(Beginning of Stored data)

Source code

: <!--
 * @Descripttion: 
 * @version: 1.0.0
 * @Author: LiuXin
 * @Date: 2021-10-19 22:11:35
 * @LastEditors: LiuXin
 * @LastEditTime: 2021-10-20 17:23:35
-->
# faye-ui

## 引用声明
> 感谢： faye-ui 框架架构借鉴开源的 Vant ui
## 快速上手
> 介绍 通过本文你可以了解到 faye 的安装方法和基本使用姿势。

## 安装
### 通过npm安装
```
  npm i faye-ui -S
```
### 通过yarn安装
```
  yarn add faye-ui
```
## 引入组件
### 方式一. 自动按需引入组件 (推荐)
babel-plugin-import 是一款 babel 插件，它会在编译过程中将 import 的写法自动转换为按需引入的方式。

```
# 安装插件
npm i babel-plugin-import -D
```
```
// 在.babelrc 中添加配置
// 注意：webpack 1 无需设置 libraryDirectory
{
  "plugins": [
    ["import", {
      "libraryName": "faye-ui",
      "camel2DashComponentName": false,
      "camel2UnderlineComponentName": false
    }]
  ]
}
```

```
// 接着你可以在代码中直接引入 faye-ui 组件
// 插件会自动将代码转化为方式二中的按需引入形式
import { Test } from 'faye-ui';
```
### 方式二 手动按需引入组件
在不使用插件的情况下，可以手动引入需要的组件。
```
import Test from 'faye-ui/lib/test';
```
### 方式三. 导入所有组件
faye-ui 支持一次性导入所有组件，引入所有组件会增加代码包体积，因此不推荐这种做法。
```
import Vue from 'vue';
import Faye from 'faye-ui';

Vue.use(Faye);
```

(End of Stored data)

*What you should do*
The records above are to be output in full and without error.

*Solution*
Source code

: <!--
 * @Descripttion: 
 * @version: 1.0.0
 * @Author: LiuXin
 * @Date: 2021-10-19 22:11:35
 * @LastEditors: LiuXin
 * @LastEditTime: 2021-10-20 17:23:35
-->
# faye-ui

## 引用声明
> 感谢： faye-ui 框架架构借鉴开源的 Vant ui
## 快速上手
> 介绍 通过本文你可以了解到 faye 的安装方法和基本使用姿势。

## 安装
### 通过npm安装
```
  npm i faye-ui -S
```
### 通过yarn安装
```
  yarn add faye-ui
```
## 引入组件
### 方式一. 自动按需引入组件 (推荐)
babel-plugin-import 是一款 babel 插件，它会在编译过程中将 import 的写法自动转换为按需引入的方式。

```
# 安装插件
npm i babel-plugin-import -D
```
```
// 在.babelrc 中添加配置
// 注意：webpack 1 无需设置 libraryDirectory
{
  "plugins": [
    ["import", {
      "libraryName": "faye-ui",
      "camel2DashComponentName": false,
      "camel2UnderlineComponentName": false
    }]
  ]
}
```

```
// 接着你可以在代码中直接引入 faye-ui 组件
// 插件会自动将代码转化为方式二中的按需引入形式
import { Test } from 'faye-ui';
```
### 方式二 手动按需引入组件
在不使用插件的情况下，可以手动引入需要的组件。
```
import Test from 'faye-ui/lib/test';
```
### 方式三. 导入所有组件
faye-ui 支持一次性导入所有组件，引入所有组件会增加代码包体积，因此不推荐这种做法。
```
import Vue from 'vue';
import Faye from 'faye-ui';

Vue.use(Faye);
```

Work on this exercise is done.